## What this task involves
If an entry contains a picture, leave the picture out and reproduce everything else in the records below exactly.

****

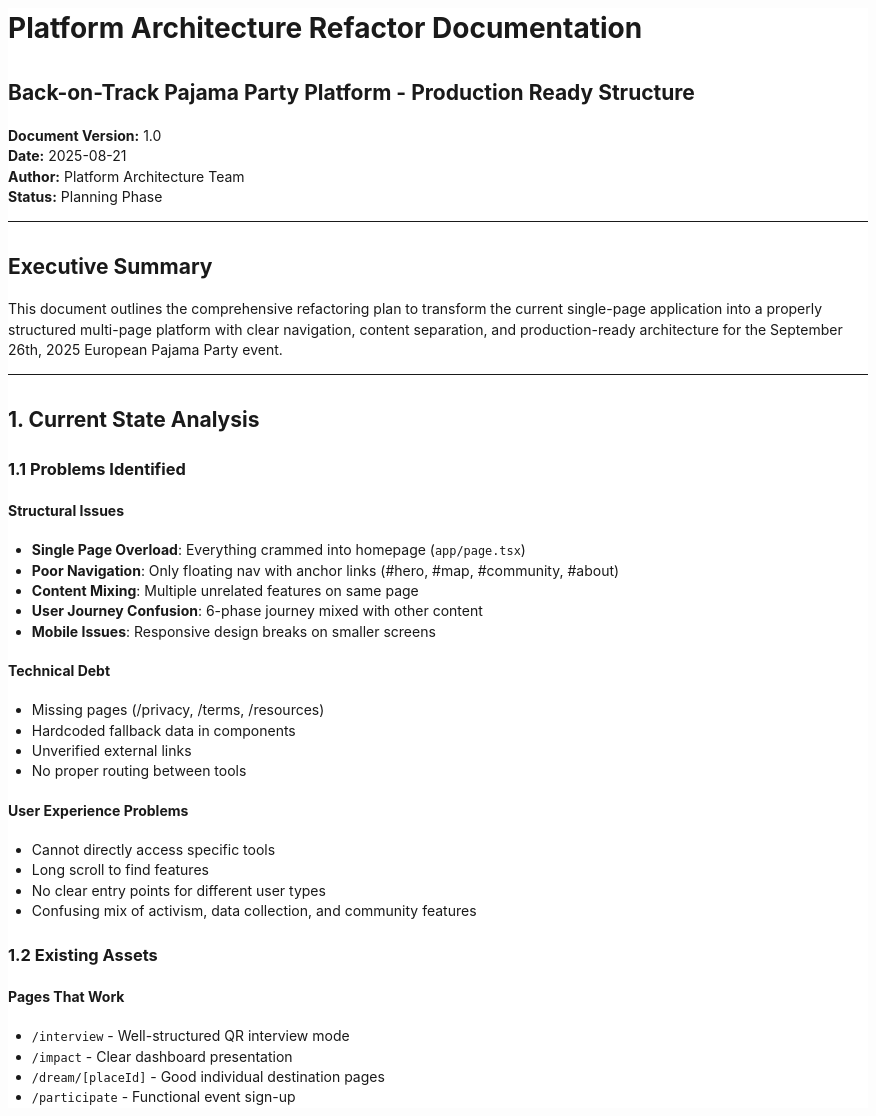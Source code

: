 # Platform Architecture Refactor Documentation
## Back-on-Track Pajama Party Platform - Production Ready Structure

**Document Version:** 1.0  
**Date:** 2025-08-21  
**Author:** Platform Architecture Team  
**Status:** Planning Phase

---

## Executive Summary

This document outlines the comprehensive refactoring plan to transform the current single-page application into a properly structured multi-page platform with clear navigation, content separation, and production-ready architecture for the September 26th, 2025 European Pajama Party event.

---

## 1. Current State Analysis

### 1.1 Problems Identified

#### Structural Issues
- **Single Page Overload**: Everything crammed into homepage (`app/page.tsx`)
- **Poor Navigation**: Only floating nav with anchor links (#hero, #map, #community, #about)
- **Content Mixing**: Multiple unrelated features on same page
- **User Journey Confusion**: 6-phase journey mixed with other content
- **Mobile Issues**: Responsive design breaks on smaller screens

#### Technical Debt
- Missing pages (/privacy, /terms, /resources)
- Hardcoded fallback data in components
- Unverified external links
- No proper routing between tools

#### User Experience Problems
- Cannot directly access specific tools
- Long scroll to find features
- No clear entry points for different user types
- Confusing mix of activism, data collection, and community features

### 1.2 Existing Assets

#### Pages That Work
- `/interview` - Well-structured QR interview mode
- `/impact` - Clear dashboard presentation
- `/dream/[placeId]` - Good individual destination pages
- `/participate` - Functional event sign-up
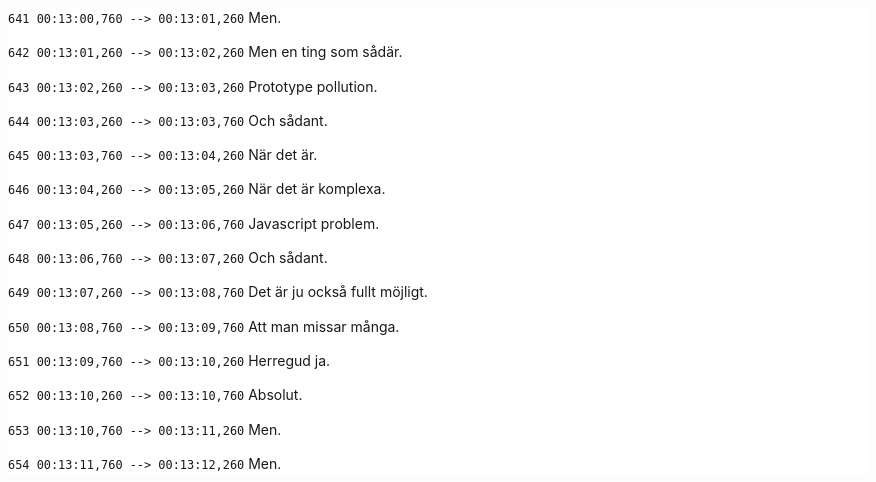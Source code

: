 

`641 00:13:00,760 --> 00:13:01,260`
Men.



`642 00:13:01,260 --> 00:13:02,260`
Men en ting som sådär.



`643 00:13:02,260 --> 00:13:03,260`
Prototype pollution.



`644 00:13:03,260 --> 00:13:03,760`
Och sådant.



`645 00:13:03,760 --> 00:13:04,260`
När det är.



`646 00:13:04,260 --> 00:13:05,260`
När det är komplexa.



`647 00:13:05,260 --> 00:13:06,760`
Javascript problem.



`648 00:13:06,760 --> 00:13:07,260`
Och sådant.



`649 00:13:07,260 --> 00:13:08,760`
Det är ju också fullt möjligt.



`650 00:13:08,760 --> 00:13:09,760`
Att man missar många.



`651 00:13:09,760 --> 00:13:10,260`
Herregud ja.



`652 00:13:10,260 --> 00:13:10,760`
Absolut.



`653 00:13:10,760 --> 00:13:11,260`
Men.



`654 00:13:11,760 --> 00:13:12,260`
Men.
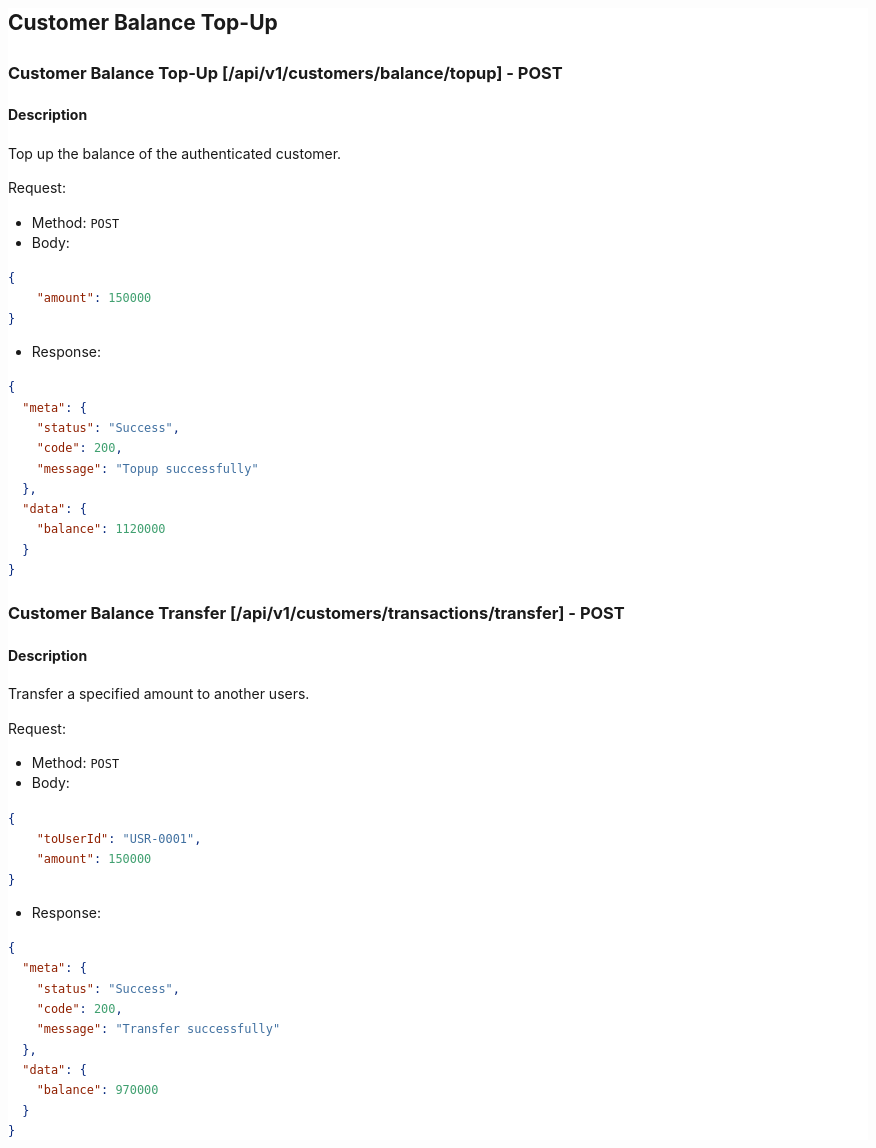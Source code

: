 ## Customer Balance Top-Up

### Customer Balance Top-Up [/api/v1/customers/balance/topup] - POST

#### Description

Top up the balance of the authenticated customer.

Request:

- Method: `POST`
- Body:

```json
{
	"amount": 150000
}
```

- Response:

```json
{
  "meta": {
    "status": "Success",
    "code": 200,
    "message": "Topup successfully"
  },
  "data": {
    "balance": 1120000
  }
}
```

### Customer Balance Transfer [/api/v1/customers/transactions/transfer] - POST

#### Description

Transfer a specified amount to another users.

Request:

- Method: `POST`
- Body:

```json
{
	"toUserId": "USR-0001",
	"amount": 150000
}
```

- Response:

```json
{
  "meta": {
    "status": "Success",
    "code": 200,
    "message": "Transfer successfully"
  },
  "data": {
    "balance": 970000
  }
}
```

****

## Answer section
Source code

: # Platform Architecture Refactor Documentation
## Back-on-Track Pajama Party Platform - Production Ready Structure

**Document Version:** 1.0  
**Date:** 2025-08-21  
**Author:** Platform Architecture Team  
**Status:** Planning Phase

---

## Executive Summary

This document outlines the comprehensive refactoring plan to transform the current single-page application into a properly structured multi-page platform with clear navigation, content separation, and production-ready architecture for the September 26th, 2025 European Pajama Party event.

---

## 1. Current State Analysis

### 1.1 Problems Identified

#### Structural Issues
- **Single Page Overload**: Everything crammed into homepage (`app/page.tsx`)
- **Poor Navigation**: Only floating nav with anchor links (#hero, #map, #community, #about)
- **Content Mixing**: Multiple unrelated features on same page
- **User Journey Confusion**: 6-phase journey mixed with other content
- **Mobile Issues**: Responsive design breaks on smaller screens

#### Technical Debt
- Missing pages (/privacy, /terms, /resources)
- Hardcoded fallback data in components
- Unverified external links
- No proper routing between tools

#### User Experience Problems
- Cannot directly access specific tools
- Long scroll to find features
- No clear entry points for different user types
- Confusing mix of activism, data collection, and community features

### 1.2 Existing Assets

#### Pages That Work
- `/interview` - Well-structured QR interview mode
- `/impact` - Clear dashboard presentation
- `/dream/[placeId]` - Good individual destination pages
- `/participate` - Functional event sign-up
Source code

: 

`641 00:13:00,760 --> 00:13:01,260`
Men.



`642 00:13:01,260 --> 00:13:02,260`
Men en ting som sådär.



`643 00:13:02,260 --> 00:13:03,260`
Prototype pollution.



`644 00:13:03,260 --> 00:13:03,760`
Och sådant.



`645 00:13:03,760 --> 00:13:04,260`
När det är.



`646 00:13:04,260 --> 00:13:05,260`
När det är komplexa.



`647 00:13:05,260 --> 00:13:06,760`
Javascript problem.



`648 00:13:06,760 --> 00:13:07,260`
Och sådant.



`649 00:13:07,260 --> 00:13:08,760`
Det är ju också fullt möjligt.



`650 00:13:08,760 --> 00:13:09,760`
Att man missar många.



`651 00:13:09,760 --> 00:13:10,260`
Herregud ja.



`652 00:13:10,260 --> 00:13:10,760`
Absolut.



`653 00:13:10,760 --> 00:13:11,260`
Men.



`654 00:13:11,760 --> 00:13:12,260`
Men.
Source code

: ## Customer Balance Top-Up

### Customer Balance Top-Up [/api/v1/customers/balance/topup] - POST

#### Description

Top up the balance of the authenticated customer.

Request:

- Method: `POST`
- Body:

```json
{
	"amount": 150000
}
```

- Response:

```json
{
  "meta": {
    "status": "Success",
    "code": 200,
    "message": "Topup successfully"
  },
  "data": {
    "balance": 1120000
  }
}
```

### Customer Balance Transfer [/api/v1/customers/transactions/transfer] - POST

#### Description

Transfer a specified amount to another users.

Request:

- Method: `POST`
- Body:

```json
{
	"toUserId": "USR-0001",
	"amount": 150000
}
```

- Response:

```json
{
  "meta": {
    "status": "Success",
    "code": 200,
    "message": "Transfer successfully"
  },
  "data": {
    "balance": 970000
  }
}
```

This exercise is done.